El problema de estar viviendo unos tiempos de grandes trasformaciones en todos los ámbitos, sobre todo en el mundo político, con revoluciones tecnológicas y cambios de paradigma, es que para acertar en el análisis es preciso triunfar como profeta. Hasta los más severos de sus críticos reconocen que Edmund Burke, con independencia de cuáles fuesen sus motivos personales e inclinaciones ideológicas, estuvo indiscutiblemente atinado cuando predijo los excesos que acompañarían a la Revolución Francesa. Los hechos posteriores le dieron la razón. La nuestra es una interesantísima pero muy incómoda fase intermedia. Observamos, por ejemplo, las actitudes, los gestos, las evoluciones y las tendencias de los partidos políticos emergentes y no tan emergentes, así como las trayectorias y declaraciones de sus líderes, pero desconocemos el desenlace de los proyectos políticos propuestos, porque la mayoría de ellos no han asumido el poder, o lo han hecho de manera parcial e insuficiente, o, como sucede en Estados Unidos, los frenos y contrapesos todavía impiden que un político, venga éste de donde venga, ponga en práctica, sin ser corregido por las instituciones, sus impulsos autoritarios.

De ese modo, trabajamos con los datos que tenemos y especulamos sobre las posibles desviaciones de todos esos proyectos y partidos, a los cuales vemos crecer tan deprisa que, en algunos casos, si relatáramos su breve vida en imágenes, parecería que estamos hablando de un adolescente confundido que, coqueteando con múltiples identidades, busca desesperadamente su lugar en el mundo. Algunos fueron comunistas, socialdemócratas e indefinibles, ni de izquierdas ni de derechas; otros fueron defensores de la unidad nacional, cuyas banderas sobrepasaban en dimensiones a las que porta ahora la derecha en sus mítines, y antipopulistas, pero acabaron siendo federalistas y de nueva izquierda. Hubo quienes se proclamaron de centro, primero progresistas y luego liberales, para más tarde regresar al centroizquierda, lugar en el que permanecerán, intuimos, hasta que las encuestas sugieran estratégicamente lo contrario o alcancen por fin la madurez (electoral).

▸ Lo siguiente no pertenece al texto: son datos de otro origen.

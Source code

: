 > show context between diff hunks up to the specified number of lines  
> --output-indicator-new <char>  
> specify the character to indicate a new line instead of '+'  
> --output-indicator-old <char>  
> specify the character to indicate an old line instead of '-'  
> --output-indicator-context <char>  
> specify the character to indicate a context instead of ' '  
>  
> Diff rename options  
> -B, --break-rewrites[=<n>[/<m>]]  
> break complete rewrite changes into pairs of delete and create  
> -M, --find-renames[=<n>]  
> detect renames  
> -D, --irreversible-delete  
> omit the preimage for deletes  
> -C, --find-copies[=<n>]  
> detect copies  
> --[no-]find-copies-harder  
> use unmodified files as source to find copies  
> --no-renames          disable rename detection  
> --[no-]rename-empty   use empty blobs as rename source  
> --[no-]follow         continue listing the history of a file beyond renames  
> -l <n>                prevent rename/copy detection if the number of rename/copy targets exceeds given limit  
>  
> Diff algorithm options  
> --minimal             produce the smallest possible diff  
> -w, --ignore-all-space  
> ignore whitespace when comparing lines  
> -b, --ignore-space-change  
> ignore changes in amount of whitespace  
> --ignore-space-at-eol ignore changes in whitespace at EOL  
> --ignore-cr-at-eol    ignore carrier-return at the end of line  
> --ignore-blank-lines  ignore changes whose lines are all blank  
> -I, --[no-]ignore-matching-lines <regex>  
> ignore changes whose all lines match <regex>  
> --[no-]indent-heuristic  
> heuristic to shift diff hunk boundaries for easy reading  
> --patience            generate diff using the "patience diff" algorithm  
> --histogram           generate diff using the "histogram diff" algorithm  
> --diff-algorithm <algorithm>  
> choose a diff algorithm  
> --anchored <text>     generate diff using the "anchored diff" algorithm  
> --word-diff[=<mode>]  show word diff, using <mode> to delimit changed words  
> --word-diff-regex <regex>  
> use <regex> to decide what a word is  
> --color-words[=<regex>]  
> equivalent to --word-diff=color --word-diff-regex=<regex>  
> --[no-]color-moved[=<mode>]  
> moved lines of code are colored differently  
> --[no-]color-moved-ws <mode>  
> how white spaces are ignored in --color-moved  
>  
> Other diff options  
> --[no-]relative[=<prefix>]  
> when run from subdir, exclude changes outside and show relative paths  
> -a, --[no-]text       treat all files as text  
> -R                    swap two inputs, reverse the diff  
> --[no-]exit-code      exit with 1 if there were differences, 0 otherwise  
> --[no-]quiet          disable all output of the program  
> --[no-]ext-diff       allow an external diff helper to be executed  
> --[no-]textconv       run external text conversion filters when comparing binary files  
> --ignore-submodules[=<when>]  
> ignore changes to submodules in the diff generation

Lo que esto indica, además de falta de coherencia y convicciones sólidas, es que estamos asistiendo a una suerte de desarrollo permanente, de campaña perpetua, un work in progress ideológico que no nos permite adivinar cuál será el rostro definitivo de algunos movimientos políticos. De ahí que no exista un gran (e indispensable) consenso a la hora de determinar qué es la extrema derecha y cómo podemos definirla, si ésta es la nueva cara del fascismo o si tan solo representa un voto de castigo momentáneo aprovechado por nostálgicos y oportunistas. En países como Francia y Alemania, que cuentan con una legislación que penaliza el negacionismo del Holocausto nazi, los extremistas de estos partidos de derecha no pueden recurrir a los símbolos del siglo pasado y por supuesto rechazan de plano esa asociación. Lo cual no significa, claro, que no presenten una amenaza similar. Si la mayoría de los estadounidenses, tanto demócratas como republicanos, pensara que Trump supone el mismo peligro para la democracia que los fascistas europeos de los años treinta, quizás no escucharíamos a los conservadores decir "no estoy acuerdo con él en algunos puntos de su política de inmigración y no me gusta la manera en que se expresa sobre ella, pero he de reconocer que me satisface el nombramiento de los jueces". Tampoco veríamos a ciertos analistas justificando el éxito de estos populismos pasando por alto la retórica xenófoba porque "defienden los intereses de la nación" o "hacen frente a los enemigos del país". El mal ahora no se identifica con la misma facilidad como cuando analizamos el pasado. Pero en el futuro, no lo olvidemos, sí juzgarán a nuestras sociedades basándose en el hecho de si fuimos o no fuimos capaces de hacerlo. A tiempo.